The realization of just how isolated New Zealand is set in as soon as my plane hit the tarmac. The trip home took two full days, and as we slid to a stop, I knew that a trip out would take just as long. Flying back had been a proper journey; like going back in time to a prehistoric land. We truly are three little islands, bobbing at the bottom of the vast Pacific. All the intricacies of our culture and our way of life is self-contained and sustained. We have funny slang and funny accents, circulating in a little world that is just ours.

Overseas, I am left to myself, and I am driven. Stomping along downtown Toronto or running through Mexico City, an energy burns through my blood and I am alive. In Kathmandu, I am jostled and bumped down every half-made street, forced beyond every comfort. I grow.

There is nothing to lose, and I take risks. I reach out to people. I am at my most daring, personally and professionally.

Sitting in the quiet still of the suburbs, my passion feels as far away as places do. Maybe it didn’t manage to fly back with me, and I try to shut down the creeping thought that maybe it can only be found beyond this land. I desperately try to bring it back by thinking up issues I want to document and people living in places I want to capture—Kenya, Iceland, even back in Nepal. In the day, I make small talk to supermarket cashiers, hairdressers, retail girls and the boys who run the gym, but when evenings come, I furiously imagine photo campaigns and big visions with big companies into messily scribbled lists.

But underneath the longing, I know I should be present. I feel guilty for the lack of gratitude on coming home to one of the most beautiful countries in the world. It is against all the mindfulness and fundamental values I try to embody. Slowly, I begin dipping my toes into my previous life by visiting the ocean I grew up in, my great friend. The waves here can be wild and unpredictable, but they are welcoming. I make drives down familiar roads and take in familiar smells. I sink into the rhythm of my friendships, which have not changed since I left. What a gift that truly is.

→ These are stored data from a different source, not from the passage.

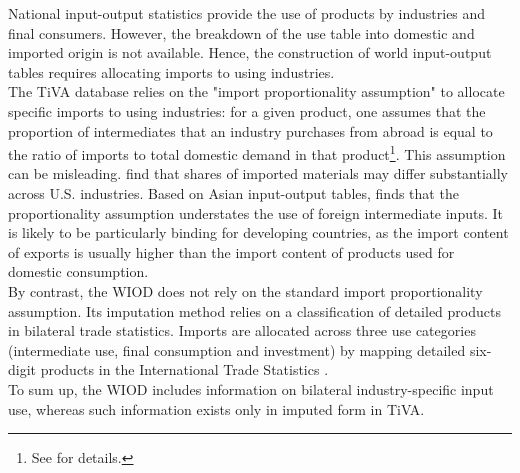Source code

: \documentclass[11pt,a4paper]{article}
\begin{document}
National input-output statistics provide the use of products by industries and final consumers. 
However, the breakdown of the use table into domestic and imported origin is not available. 
Hence, the construction of world input-output tables requires allocating imports to using industries.\\
The TiVA database relies on the "import proportionality assumption" to allocate specific imports to using industries: for a given product, one assumes that the proportion of intermediates that an industry purchases from abroad is equal to the ratio of imports to total domestic demand in that product\footnote{See \cite{OECD2011} for details.}. 
This assumption can be misleading. \cite{Feenstra2012} find that shares of imported materials may differ substantially across U.S. industries. Based on Asian input-output tables, \cite{Puzzello2012} finds that the proportionality assumption understates the use of foreign intermediate inputs. It is likely to be particularly binding for developing countries, as the import content of exports is usually higher than the import content of products used for domestic consumption.\\
By contrast, the WIOD does not rely on the standard import proportionality assumption. 
Its imputation method relies on a classification of detailed products in bilateral trade statistics.
Imports are allocated across three use categories (intermediate use, final consumption and investment) by mapping detailed six-digit products in the International Trade Statistics \citep{Dietzenbacher2013}.\\

To sum up, the WIOD includes information on bilateral industry-specific input use, whereas such information exists only in imputed form in TiVA. 
\end{document}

One morning in a cafe, a young waitress stops at my table and points to my camera. “I have the same one,” she says. “What do you capture?”

I tell her, hesitantly, about where I’ve been. Sometimes it is hard to describe what I do succinctly, especially to people who live differently. But she is amazed, and eventually I show her my photos. She looks at them with a light in her eyes and talks about them with enthusiasm. I feel the energy explode back inside of me, the one that had eluded me since returning.

The streets of of this city are pregnant with every single moment of my childhood. Walking them feels like retracing steps I have already taken: as a laughing girl, a confused teen, an angsty young adult. There are moments where I slip into being every version of myself I’ve ever been. Coming home means re-walking them all, and I won’t hide from doing that any more.